Exercise description
After finding the line with "3. **Visualisation:** Affiche" in the entries below, retype exactly each line from there through the line with "- **Plusieurs plateformes :**", including that final line.

(Source texts of formatted documents)
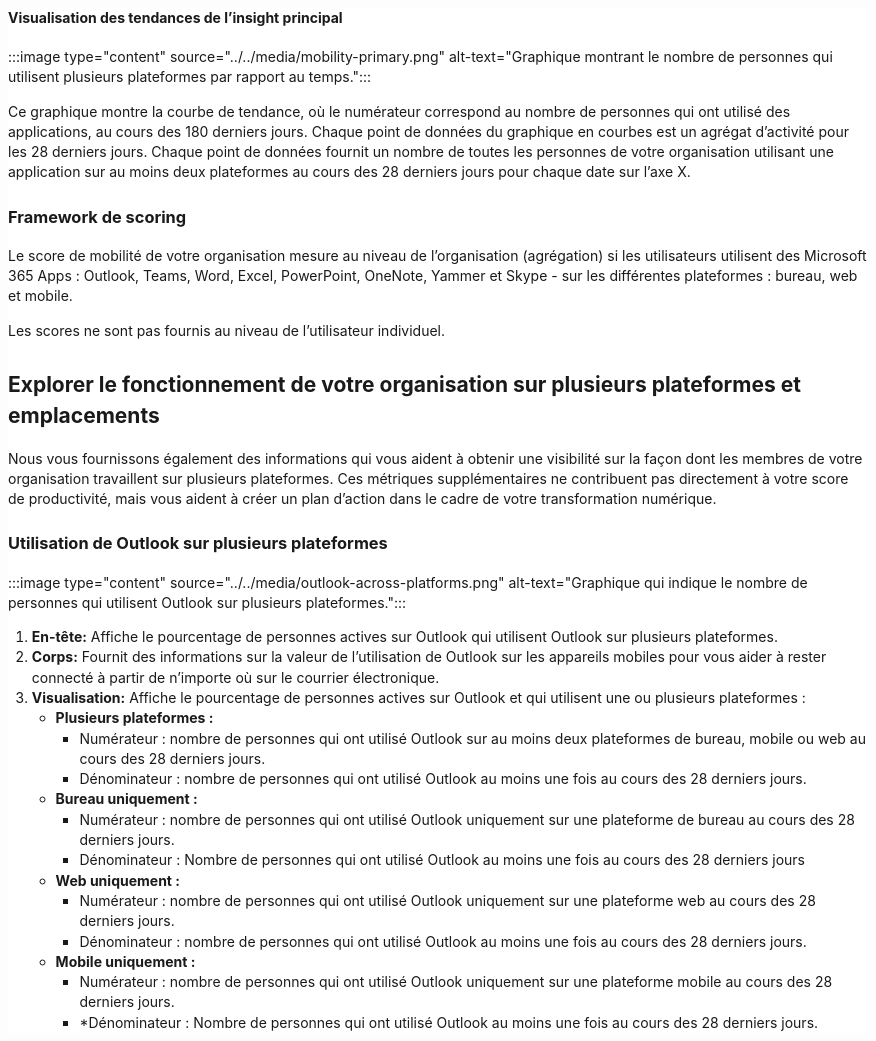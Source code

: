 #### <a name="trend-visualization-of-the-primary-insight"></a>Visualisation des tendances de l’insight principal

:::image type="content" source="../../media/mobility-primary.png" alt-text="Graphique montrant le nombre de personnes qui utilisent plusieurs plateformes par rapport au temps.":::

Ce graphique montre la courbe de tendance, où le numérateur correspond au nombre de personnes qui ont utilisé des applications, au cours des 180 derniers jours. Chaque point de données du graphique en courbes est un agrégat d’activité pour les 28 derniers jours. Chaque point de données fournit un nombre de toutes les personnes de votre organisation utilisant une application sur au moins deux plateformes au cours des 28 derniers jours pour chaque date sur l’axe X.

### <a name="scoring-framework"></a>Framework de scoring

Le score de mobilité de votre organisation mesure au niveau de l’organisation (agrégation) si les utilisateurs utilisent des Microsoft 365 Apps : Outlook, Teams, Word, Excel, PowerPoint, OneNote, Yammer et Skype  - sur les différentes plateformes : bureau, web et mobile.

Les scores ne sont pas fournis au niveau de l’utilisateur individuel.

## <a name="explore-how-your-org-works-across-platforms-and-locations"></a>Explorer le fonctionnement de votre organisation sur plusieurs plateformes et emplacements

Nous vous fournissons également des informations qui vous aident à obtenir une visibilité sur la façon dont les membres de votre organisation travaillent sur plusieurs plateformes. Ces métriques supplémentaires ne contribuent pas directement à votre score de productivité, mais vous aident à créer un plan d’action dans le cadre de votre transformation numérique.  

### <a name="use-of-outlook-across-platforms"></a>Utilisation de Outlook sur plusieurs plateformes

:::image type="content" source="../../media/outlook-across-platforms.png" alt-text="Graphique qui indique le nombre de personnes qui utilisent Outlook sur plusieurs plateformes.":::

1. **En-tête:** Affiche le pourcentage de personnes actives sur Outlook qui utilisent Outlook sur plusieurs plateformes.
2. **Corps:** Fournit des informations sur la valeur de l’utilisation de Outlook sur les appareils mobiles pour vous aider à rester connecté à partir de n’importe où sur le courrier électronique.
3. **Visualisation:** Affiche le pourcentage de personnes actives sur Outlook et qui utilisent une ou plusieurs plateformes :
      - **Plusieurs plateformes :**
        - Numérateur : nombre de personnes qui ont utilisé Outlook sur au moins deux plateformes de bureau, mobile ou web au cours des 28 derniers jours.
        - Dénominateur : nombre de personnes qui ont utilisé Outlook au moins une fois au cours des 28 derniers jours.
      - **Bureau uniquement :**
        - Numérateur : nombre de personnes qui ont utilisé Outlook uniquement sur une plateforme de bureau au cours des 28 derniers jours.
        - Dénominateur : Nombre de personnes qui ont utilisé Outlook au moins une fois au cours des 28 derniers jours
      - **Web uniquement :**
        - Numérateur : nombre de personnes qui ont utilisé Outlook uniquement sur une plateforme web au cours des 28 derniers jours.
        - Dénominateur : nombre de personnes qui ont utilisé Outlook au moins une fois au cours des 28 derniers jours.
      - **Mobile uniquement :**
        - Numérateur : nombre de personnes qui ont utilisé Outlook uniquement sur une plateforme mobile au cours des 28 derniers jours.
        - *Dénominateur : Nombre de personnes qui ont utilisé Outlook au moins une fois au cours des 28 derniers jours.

Result of the task
3. **Visualisation:** Affiche le pourcentage de personnes actives sur Outlook et qui utilisent une ou plusieurs plateformes :
      - **Plusieurs plateformes :**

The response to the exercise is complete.